Deep learning for OCT image analysis

Millions of optical coherence tomography (OCT) images are acquired each year, providing anatomical insights to diagnose numerous medical conditions, including diabetic macular edema (DME). Deep learning is a form of artificial intelligence (AI) in which large amounts of data are processed to combine key factors and predict an output. Deep learning needs an ample database to reach conclusions. OCT generates abundant data, but needs more-efficient data analysis. It’s a natural fit, and an area of burgeoning activity (see figure).

Applying AI to the eye

Convolutional neural networks (CNNs) are a class of AI that enables deep learning. CNNs perform two separate, but related, tasks in image processing: segmentation and classification. Segmentation is the identification of related pixels in an image to define a region or regions—for example, identifying where the optic nerve head appears in an image of the retina. Classification is the identification of an object or objects belonging to a predefined group, such as labeling the optic nerve head as normal or abnormal.

René Werkmeister is a researcher at the Medical University of Vienna (Austria). His team used deep learning to segment ophthalmic OCT images in order to recognize the tear meniscus, which is the layer of liquid present as the eyelid traverses the surface of the eye. Patients suffering from dry-eye disease have abnormal meniscus geometries, quantifiable with measures such as tear meniscus volume, height, or radius of curvature. These measurements need the tear meniscus to be separated from other regions in an image. This is time-consuming and subject to operator error, so Werkmeister’s team applied CNNs to the problem.

They compared three approaches: Their previously developed threshold identification routine based on standard image processing tools; a one-phase neural network that segments the tear meniscus from a large OCT image; and a two-phase neural network that first selects a region of interest and then segments the tear meniscus from that smaller region.
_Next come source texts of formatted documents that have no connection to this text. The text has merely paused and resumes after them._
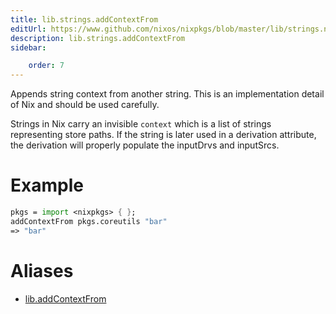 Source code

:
 ```yaml
---
title: lib.strings.addContextFrom
editUrl: https://www.github.com/nixos/nixpkgs/blob/master/lib/strings.nix#L857C20
description: lib.strings.addContextFrom
sidebar:

    order: 7
---
```


Appends string context from another string.  This is an implementation
detail of Nix and should be used carefully.

Strings in Nix carry an invisible `context` which is a list of strings
representing store paths.  If the string is later used in a derivation
attribute, the derivation will properly populate the inputDrvs and
inputSrcs.

# Example

```nix
pkgs = import <nixpkgs> { };
addContextFrom pkgs.coreutils "bar"
=> "bar"
```


# Aliases

- [lib.addContextFrom](reference/lib/lib-addContextFrom)


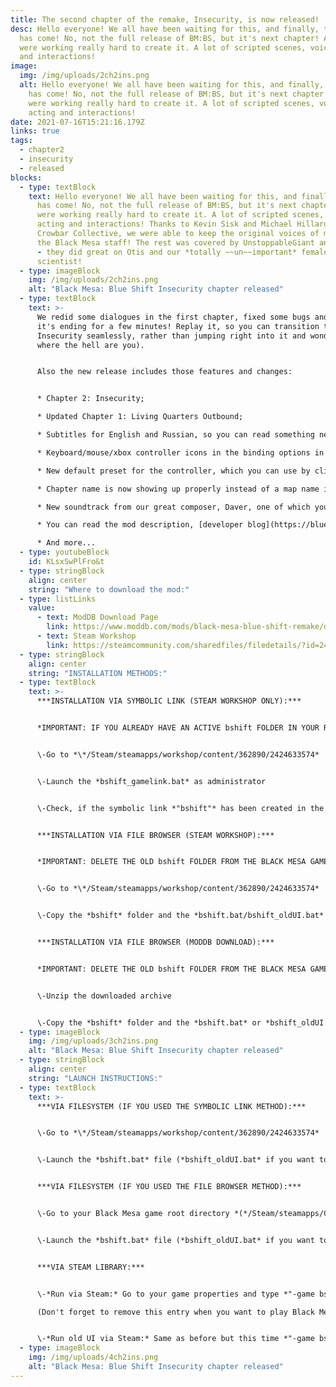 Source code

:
 ```yaml
---
title: The second chapter of the remake, Insecurity, is now released!
desc: Hello everyone! We all have been waiting for this, and finally, this day
  has come! No, not the full release of BM:BS, but it's next chapter! And we
  were working really hard to create it. A lot of scripted scenes, voice acting
  and interactions!
image:
  img: /img/uploads/2ch2ins.png
  alt: Hello everyone! We all have been waiting for this, and finally, this day
    has come! No, not the full release of BM:BS, but it's next chapter! And we
    were working really hard to create it. A lot of scripted scenes, voice
    acting and interactions!
date: 2021-07-16T15:21:16.179Z
links: true
tags:
  - chapter2
  - insecurity
  - released
blocks:
  - type: textBlock
    text: Hello everyone! We all have been waiting for this, and finally, this day
      has come! No, not the full release of BM:BS, but it's next chapter! And we
      were working really hard to create it. A lot of scripted scenes, voice
      acting and interactions! Thanks to Kevin Sisk and Michael Hillard from
      Crowbar Collective, we were able to keep the original voices of most of
      the Black Mesa staff! The rest was covered by UnstoppableGiant and bONES!!
      - they did great on Otis and our *totally ~~un~~important* female
      scientist!
  - type: imageBlock
    img: /img/uploads/2ch2ins.png
    alt: "Black Mesa: Blue Shift Insecurity chapter released"
  - type: textBlock
    text: >-
      We redid some dialogues in the first chapter, fixed some bugs and extended
      it's ending for a few minutes! Replay it, so you can transition to the
      Insecurity seamlessly, rather than jumping right into it and wondering
      where the hell are you).


      Also the new release includes those features and changes:


      * Chapter 2: Insecurity;

      * Updated Chapter 1: Living Quarters Outbound;

      * Subtitles for English and Russian, so you can read something new while playing;

      * Keyboard/mouse/xbox controller icons in the binding options in the new UI;

      * New default preset for the controller, which you can use by clicking on the new button in the bindings options in the new UI (when applying controller preset, it unbinds all the keyboard bindings for the HUD hints to show up the right icons, and vice versa);

      * Chapter name is now showing up properly instead of a map name in saves;

      * New soundtrack from our great composer, Daver, one of which you can hear down there;

      * You can read the mod description, [developer blog](https://blueshift.hecucollective.com/blog/) and see the people involved in the development of this remake in the last two tabs in the new UI;

      * And more...
  - type: youtubeBlock
    id: KLsxSwPlFro&t
  - type: stringBlock
    align: center
    string: "Where to download the mod:"
  - type: listLinks
    value:
      - text: ModDB Download Page
        link: https://www.moddb.com/mods/black-mesa-blue-shift-remake/downloads/black-mesa-blue-shift-chapters-1-2#downloadsform
      - text: Steam Workshop
        link: https://steamcommunity.com/sharedfiles/filedetails/?id=2424633574
  - type: stringBlock
    align: center
    string: "INSTALLATION METHODS:"
  - type: textBlock
    text: >-
      ***INSTALLATION VIA SYMBOLIC LINK (STEAM WORKSHOP ONLY):***


      *IMPORTANT: IF YOU ALREADY HAVE AN ACTIVE bshift FOLDER IN YOUR ROOT DIRECTORY, YOU HAVE TO DELETE IT OR OTHERWHISE THE SYMBOLIC LINK MIGHT FAIL TO CREATE!*


      \-Go to *\*/Steam/steamapps/workshop/content/362890/2424633574*


      \-Launch the *bshift_gamelink.bat* as administrator


      \-Check, if the symbolic link *"bshift"* has been created in the Black Mesa root directory *(*/Steam/Steamapps/Common/Black Mesa)*


      ***INSTALLATION VIA FILE BROWSER (STEAM WORKSHOP):***


      *IMPORTANT: DELETE THE OLD bshift FOLDER FROM THE BLACK MESA GAME ROOT DIRECTORY BEFORE COPYING THE NEW ONE OR YOU'LL FACE SOME ISSUES.*


      \-Go to *\*/Steam/steamapps/workshop/content/362890/2424633574*


      \-Copy the *bshift* folder and the *bshift.bat/bshift_oldUI.bat* into your Black Mesa game root directory *(*/Steam/steamapps/Common/Black Mesa/)*


      ***INSTALLATION VIA FILE BROWSER (MODDB DOWNLOAD):***


      *IMPORTANT: DELETE THE OLD bshift FOLDER FROM THE BLACK MESA GAME ROOT DIRECTORY BEFORE COPYING THE NEW ONE OR YOU'LL FACE SOME ISSUES.*


      \-Unzip the downloaded archive


      \-Copy the *bshift* folder and the *bshift.bat* or *bshift_oldUI.bat* into your Black Mesa game root directory *(*/Steam/Steamapps/Common/Black Mesa/)*
  - type: imageBlock
    img: /img/uploads/3ch2ins.png
    alt: "Black Mesa: Blue Shift Insecurity chapter released"
  - type: stringBlock
    align: center
    string: "LAUNCH INSTRUCTIONS:"
  - type: textBlock
    text: >-
      ***VIA FILESYSTEM (IF YOU USED THE SYMBOLIC LINK METHOD):***


      \-Go to *\*/Steam/steamapps/workshop/content/362890/2424633574*


      \-Launch the *bshift.bat* file (*bshift_oldUI.bat* if you want to play under the old UI)


      ***VIA FILESYSTEM (IF YOU USED THE FILE BROWSER METHOD):***


      \-Go to your Black Mesa game root directory *(*/Steam/steamapps/Common/Black Mesa/)*


      \-Launch the *bshift.bat* file (*bshift_oldUI.bat* if you want to play under the old UI)


      ***VIA STEAM LIBRARY:***


      \-*Run via Steam:* Go to your game properties and type *"-game bshift"* into your launch options.\

      (Don't forget to remove this entry when you want to play Black Mesa again.)


      \-*Run old UI via Steam:* Same as before but this time *"-game bshift -oldgameui"*
  - type: imageBlock
    img: /img/uploads/4ch2ins.png
    alt: "Black Mesa: Blue Shift Insecurity chapter released"
---
```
Both of the CNN approaches were as accurate as the standard image processing, and significantly faster. Hannes Stegmann, a member of Werkmeister’s team, says the speed improvement is important “primarily for the analysis of clinical trials, where large volumes of data are acquired, requiring long processing times when analyzed by conventional algorithms.”

Deep learning, deeper in the eye

Sina Farsiu, director of the Vision and Image Processing Laboratory at Duke University (Durham, NC), leads a team looking to optimize treatment of diabetic retinopathy (DR). Advanced DR blocks existing retinal blood vessels and triggers formation of new ones. The current standard of care is to treat every patient with antivascular endothelial growth factor (anti-VEGF) drugs, and then see if the patient responds. Many DR patients will not, and that, the team notes, is “costly and burdensome for both patients and physicians.” Farsiu’s goal was to classify responsive and unresponsive patients by analyzing a single pre-treatment OCT image set.

They collected a database of images from 127 patients, all with diabetic macular edema, which is fluid leakage that thickens the retina and degrades vision. All patients were treated with one of the standard anti-VEGF drugs at four- to six-week intervals. After three treatments, OCT images were again acquired, reflecting the clinical practice of evaluating patients’ response at that time. Members of the study group were classified as “responsive” if the retinal thickness decreased by at least 10%, and “nonresponsive” otherwise. Eighty of the patients were responsive and 47 nonresponsive, consistent with percentages in the general population.

Farsiu’s team created a CNN architecture with six “attention blocks,” which are essentially elements that allow the network to weight “interesting” image areas more heavily. They compared the CNN performance against that of several popular learning architectures. Their architecture significantly outperformed the alternatives, with 87% precision and 85% specificity. Performance for very responsive and very unresponsive patients was even better. The team concluded that “the ability to accurately select highly responsive and very poorly responsive patients prior to treatment would be beneficial for practicing physicians and potentially for subject selection in clinical trials of novel therapies for DME.”

Challenges remaining

Although deep learning can optimize clinical efficiency, challenges remain. Recent review papers highlight the need for larger and more diverse datasets, along with additional routines to make CNNs more robust to machine- or population-specific artifacts. Daniel Shu Wei Ting, a professor in ophthalmology at the Duke University/National University of Singapore, and his collaborators are troubled by the lack of transparency in deep learning. CNNs operate on highly abstracted levels of data, making decision-making opaque. They note that “clinicians and patients are still concerned about AI and deep learning being ‘black-boxes’…[and understanding] the underlying features through which the algorithm classifies disease…is important to improve physician acceptance.”

In a separate review, Ting and other colleagues repeat those concerns, and summarize the current state: “Although deep learning and OCT have individually revolutionized ophthalmology, optimizing the combined technologies will be integral to accelerating progress in the field.”